Le regard souvent sombre, le sourire pénible dans des traits pesants, l’illustre industriel ne passait déjà pas pour un sentimental. Dans ce cas, il travailla avec la rude efficacité d’un videur professionnel. Personne ne lui contesta jamais de vraies capacités comptables. Or, les messieurs en vert lui coûtaient les yeux de la tête pour un rendement aléatoire. Quelques-uns comme d’Ormesson disposaient d’une rente de situation digne de Crésus. Les chiffres en circulation rendent épileptique. Trop, beaucoup trop pour des travaux bien légers. Polytechnicien compétent, M. Dassault fronça les sourcils lorsqu’il les compara aux services rendus par n’importe quel ingénieur de l’aéronautique. Immortel décédé voici quelques jours, Jean-François Deniau annonçait parfaitement la fin de la farce sans trop le savoir dans Le Figaro littéraire du 18 mars 2004. Sujet de son article, la défense de notre langue nationale devant l’anglicisation planétaire. Une bien juste cause. Pour affirmer, main sur le coeur : « l’Académie française joue son rôle de magister moral ». En huit mots - huit ! - l’essentiel vient d’être dit. « Jouer » un « rôle » signifie sortir de soi un moment pour se mettre en scène. Comme un acteur. Ensuite, retour tranquille à la maison dans l’indifférence bailleuse du voisinage.

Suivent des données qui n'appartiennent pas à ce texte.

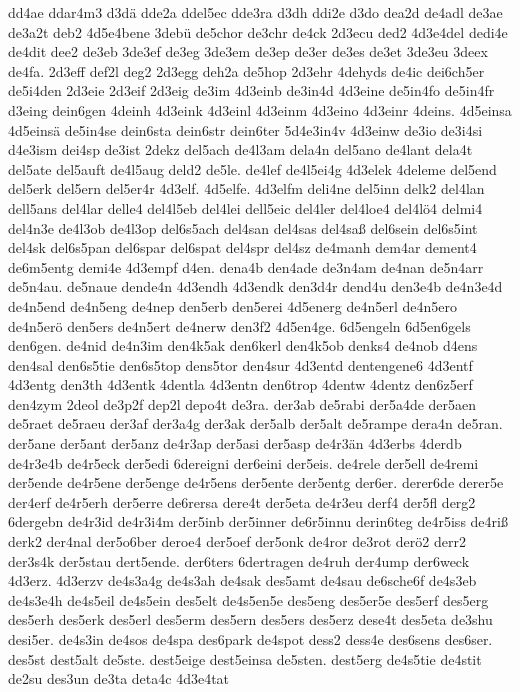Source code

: {dd4ae
ddar4m3
d3dä
dde2a
ddel5ec
dde3ra
d3dh
ddi2e
d3do
dea2d
de4adl
de3ae
de3a2t
deb2
4d5e4bene
3debü
de5chor
de3chr
de4ck
2d3ecu
ded2
4d3e4del
dedi4e
de4dit
dee2
de3eb
3de3ef
de3eg
3de3em
de3ep
de3er
de3es
de3et
3de3eu
3deex
de4fa.
2d3eff
def2l
deg2
2d3egg
deh2a
de5hop
2d3ehr
4dehyds
de4ic
dei6ch5er
de5i4den
2d3eie
2d3eif
2d3eig
de3im
4d3einb
de3in4d
4d3eine
de5in4fo
de5in4fr
d3eing
dein6gen
4deinh
4d3eink
4d3einl
4d3einm
4d3eino
4d3einr
4deins.
4d5einsa
4d5einsä
de5in4se
dein6sta
dein6str
dein6ter
5d4e3in4v
4d3einw
de3io
de3i4si
d4e3ism
dei4sp
de3ist
2dekz
del5ach
de4l3am
dela4n
del5ano
de4lant
dela4t
del5ate
del5auft
de4l5aug
deld2
de5le.
de4lef
de4l5ei4g
4d3elek
4deleme
del5end
del5erk
del5ern
del5er4r
4d3elf.
4d5elfe.
4d3elfm
deli4ne
del5inn
delk2
del4lan
dell5ans
del4lar
delle4
del4l5eb
del4lei
dell5eic
del4ler
del4loe4
del4lö4
delmi4
del4n3e
de4l3ob
de4l3op
del6s5ach
del4san
del4sas
del4saß
del6sein
del6s5int
del4sk
del6s5pan
del6spar
del6spat
del4spr
del4sz
de4manh
dem4ar
dement4
de6m5entg
demi4e
4d3empf
d4en.
dena4b
den4ade
de3n4am
de4nan
de5n4arr
de5n4au.
de5naue
dende4n
4d3endh
4d3endk
den3d4r
dend4u
den3e4b
de4n3e4d
de4n5end
de4n5eng
de4nep
den5erb
den5erei
4d5energ
de4n5erl
de4n5ero
de4n5erö
den5ers
de4n5ert
de4nerw
den3f2
4d5en4ge.
6d5engeln
6d5en6gels
den6gen.
de4nid
de4n3im
den4k5ak
den6kerl
den4k5ob
denks4
de4nob
d4ens
den4sal
den6s5tie
den6s5top
dens5tor
den4sur
4d3entd
dentengene6
4d3entf
4d3entg
den3th
4d3entk
4dentla
4d3entn
den6trop
4dentw
4dentz
den6z5erf
den4zym
2deol
de3p2f
dep2l
depo4t
de3ra.
der3ab
de5rabi
der5a4de
der5aen
de5raet
de5raeu
der3af
der3a4g
der3ak
der5alb
der5alt
de5rampe
dera4n
de5ran.
der5ane
der5ant
der5anz
de4r3ap
der5asi
der5asp
de4r3än
4d3erbs
4derdb
de4r3e4b
de4r5eck
der5edi
6dereigni
der6eini
der5eis.
de4rele
der5ell
de4remi
der5ende
de4r5ene
der5enge
de4r5ens
der5ente
der5entg
der6er.
derer6de
derer5e
der4erf
de4r5erh
der5erre
de6rersa
dere4t
der5eta
de4r3eu
derf4
der5fl
derg2
6dergebn
de4r3id
de4r3i4m
der5inb
der5inner
de6r5innu
derin6teg
de4r5iss
de4riß
derk2
der4nal
der5o6ber
deroe4
der5oef
der5onk
de4ror
de3rot
derö2
derr2
der3s4k
der5stau
dert5ende.
der6ters
6dertragen
de4ruh
der4ump
der6weck
4d3erz.
4d3erzv
de4s3a4g
de4s3ah
de4sak
des5amt
de4sau
de6sche6f
de4s3eb
de4s3e4h
de4s5eil
de4s5ein
des5elt
de4s5en5e
des5eng
des5er5e
des5erf
des5erg
des5erh
des5erk
des5erl
des5erm
des5ern
des5ers
des5erz
dese4t
des5eta
de3shu
desi5er.
de4s3in
de4sos
de4spa
des6park
de4spot
dess2
dess4e
des6sens
des6ser.
des5st
dest5alt
de5ste.
dest5eige
dest5einsa
de5sten.
dest5erg
de4s5tie
de4stit
de2su
des3un
de3ta
deta4c
4d3e4tat
}
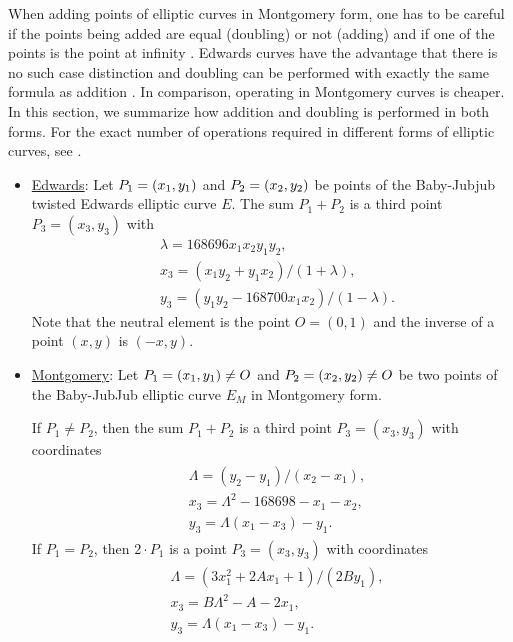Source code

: When adding points of elliptic curves %
in Montgomery form,  
one has to be careful if the points being added are equal (doubling) or not (adding) and if one of the points is the point at infinity \cite{montgomery}. 
%
Edwards curves have the advantage that there is no such case distinction and doubling can be performed with exactly the same formula as addition \cite{twisted}. 
%
In comparison, operating in Montgomery curves is cheaper. In this section, we summarize how addition and doubling is performed in both forms. 
%
For the exact number of operations required in different forms of elliptic curves, see \cite{twisted}.

\begin{itemize}
	
	\item \underline{Edwards}: 	
	Let $P_{1} = (x_{1}, y_{1})$ and $P_{2} = (x_{2}, y_{2})$ be points of the Baby-Jubjub twisted Edwards elliptic curve $E$. The sum $P_1 + P_2$ is a third point $P_3 = (x_3, y_3)$ with 
		\begin{align*}
			&\lambda = 168696 x_1x_2y_1y_2,\\
			&x_3 = (x_1y_2 + y_1x_2) / (1 + \lambda),\\
			&y_3 = (y_1y_2 - 168700 x_1x_2) / (1 - \lambda).
		\end{align*}
	Note that the neutral element is the point $O = (0,1)$ and the inverse of a point $(x,y)$ is $(-x,y)$.

	\item \underline{Montgomery}: 
	Let $P_{1} = (x_{1}, y_{1})\not=O$ and $P_{2} = (x_{2}, y_{2})\not=O$ be two points of the Baby-JubJub elliptic curve $E_M$ in Montgomery form. 
	
	If $P_1\not=P_2$, then the sum $P_1 + P_2$ is a third point $P_3 = (x_3, y_3)$ with coordinates
		\begin{align}
		\label{eq-ted}
		\begin{split}
			&\Lambda = (y_2-y_1)/ (x_2-x_1),\\
			&x_3 = \Lambda^2 - 168698 - x_1 - x_2,\\
			&y_3 = \Lambda(x_1- x_3) - y_1.
		\end{split}
		\end{align}
	If $P_1 = P_2$, then $2\cdot P_1$ is a point $P_3 = (x_3, y_3)$ with coordinates
		\begin{align}
		\label{eq-mont}
		\begin{split}
			&\Lambda = (3x_1^2 + 2Ax_1 + 1)/ (2By_1),\\
			&x_3 = B\Lambda^2 - A - 2x_1,\\
			&y_3 = \Lambda(x_1- x_3) - y_1.
		\end{split}	
		\end{align}
	
\end{itemize}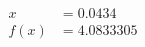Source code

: \documentclass[preview]{standalone}
\begin{document}
\begin{align*}
x &= 0.0434\\f(x) &= 4.0833305
\end{align*}
\end{document}

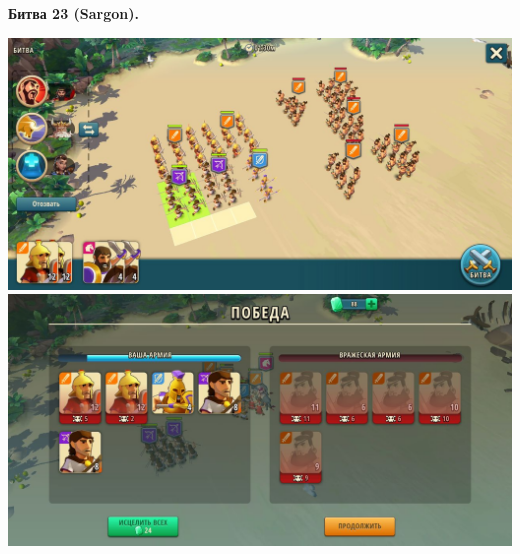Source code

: \newpage
\begin{center}
	\hypertarget{fight23}{\textbf{Битва 23 (Sargon).}}
\end{center}
\noindent\includegraphics[width=\linewidth]{./parts/media/TreasureHunt/23/sargon/photo_2022-04-06_18-12-18.jpg} \newline
\noindent\includegraphics[width=\linewidth]{./parts/media/TreasureHunt/23/sargon/photo_2022-04-06_18-12-26.jpg} \newline

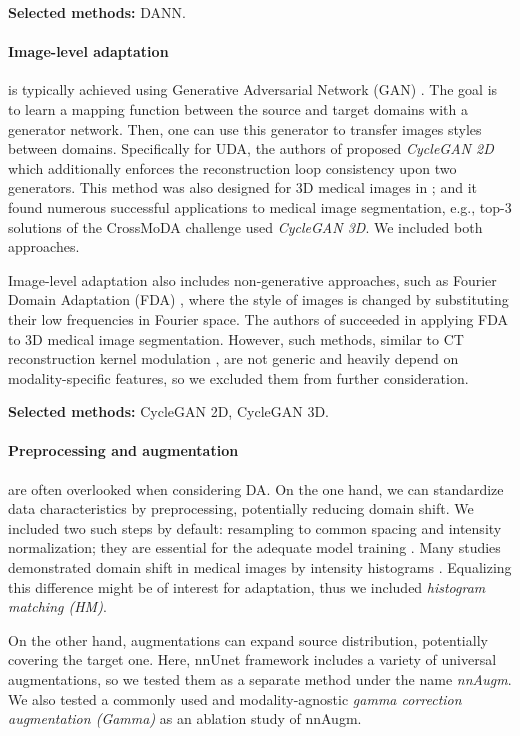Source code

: \textbf{Selected methods:} DANN.


\paragraph{Image-level adaptation} is typically achieved using Generative Adversarial Network (GAN) \cite{goodfellow2020generative}. The goal is to learn a mapping function between the source and target domains with a generator network. Then, one can use this generator to transfer images styles between domains. Specifically for UDA, the authors of \cite{cyclegan} proposed \textit{CycleGAN 2D} which additionally enforces the reconstruction loop consistency upon two generators. This method was also designed for 3D medical images in \cite{cyclegan3d}; and it found numerous successful applications to medical image segmentation, e.g., top-3 solutions of the CrossMoDA challenge \cite{crossmoda} used \textit{CycleGAN 3D}. We included both approaches.

Image-level adaptation also includes non-generative approaches, such as Fourier Domain Adaptation (FDA) \cite{fda}, where the style of images is changed by substituting their low frequencies in Fourier space. The authors of \cite{fda_medim} succeeded in applying FDA to 3D medical image segmentation. However, such methods, similar to CT reconstruction kernel modulation \cite{fbpaug}, are not generic and heavily depend on modality-specific features, so we excluded them from further consideration.

\textbf{Selected methods:} CycleGAN 2D, CycleGAN 3D.


\paragraph{Preprocessing and augmentation} are often overlooked when considering DA. On the one hand, we can standardize data characteristics by preprocessing, potentially reducing domain shift. We included two such steps by default: resampling to common spacing and intensity normalization; they are essential for the adequate model training \cite{kondrateva2024negligible}. Many studies demonstrated domain shift in medical images by intensity histograms \cite{crossmoda,se_medim,ihf}. Equalizing this difference might be of interest for adaptation, thus we included \textit{histogram matching (HM)}.

On the other hand, augmentations can expand source distribution, potentially covering the target one. Here, nnUnet framework \cite{nnunet} includes a variety of universal augmentations, so we tested them as a separate method under the name \textit{nnAugm}. We also tested a commonly used and modality-agnostic \textit{gamma correction augmentation (Gamma)} as an ablation study of nnAugm.


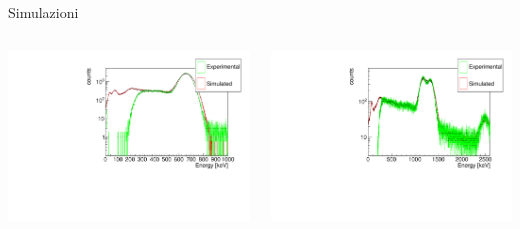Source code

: \documentclass [xcolor=svgnames, 9pt] {beamer}
\begin{document}
\begin{frame}{Simulazioni}%
	\begin{columns}
		\begin{column}{0.5\textwidth}
			\centering
			\includegraphics[width=\textwidth]{img/Caesium_scaled.pdf}
			
		\end{column}
	\begin{column}{0.5\textwidth}
		\centering
			\includegraphics[width=\textwidth]{img/Cobalt_scaled.pdf}
	\end{column}%
	\end{columns}
\begin{table}[h]
		\centering
		

\end{table}
\end{frame}
\end{document}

Le dévouement réel à une grande cause exige des sacrifices plus sérieux, d’abord un don de soi total. Un exercice hors du commun pour des notables repus, gonflés d’importance, de suffisance, imposants, pontifiants, et même triomphalement impuissants depuis la transformation de leurs testicules en petits appareils à produire du caviar. Parfois une Dame comme Carrère d’Encausse s’échappe du quai Conti. Elle part ouvrir un bureau de l’Alliance française bien loin au fond de la Russie. Là-bas, cérémonies où s’échangent caresses, promesses, cajoleries, minauderies dans l’océan des zakouskis. Ah ! ma chérie…

Évidemment, tous ces coqs, perruches dorées considéraient toujours Dassault d’un oeil très clair. Malgré les fonds qu’ils en reçoivent, les Gens de Lettres n’apprécient pas forcément un comptable à sa juste valeur. Maintenant, voilà qu’il tient la plume à leur place avec, l’autre jour, une fastueuse approximation : « Je ne sais quel roi disait à son Ministre des Finances : faites-moi de bonnes finances, je vous ferai une bonne politique. »

Inexact ! Totalement faux ! Passons sur le « je ne sais quel roi », si dédaigneux du milliardaire envers les successions dynastiques. Due au Baron Louis –1755-1837–, maître du Trésor sous Louis XVIII puis Louis-Philippe la phrase n’allait pas comme une demande du politique au financier mais exactement en sens inverse : « Sire, faites-moi une bonne politique, et je vous ferai de bonnes finances. »

Pour son excuse, Serge a des moeurs républicaines. Les subsides électoraux garantissant envers les bailleurs de fonds toute la subordination désirable des vainqueurs au suffrage universel. Si Dassault veut s’ébattre dans les concepts parmi les citations justes, appropriées qu’il s’adresse donc à Bakchich. Il aura tout gratuit au téléphone. Tout pour l’ombre d’un radis. Parce qu’un videur ça se récompense.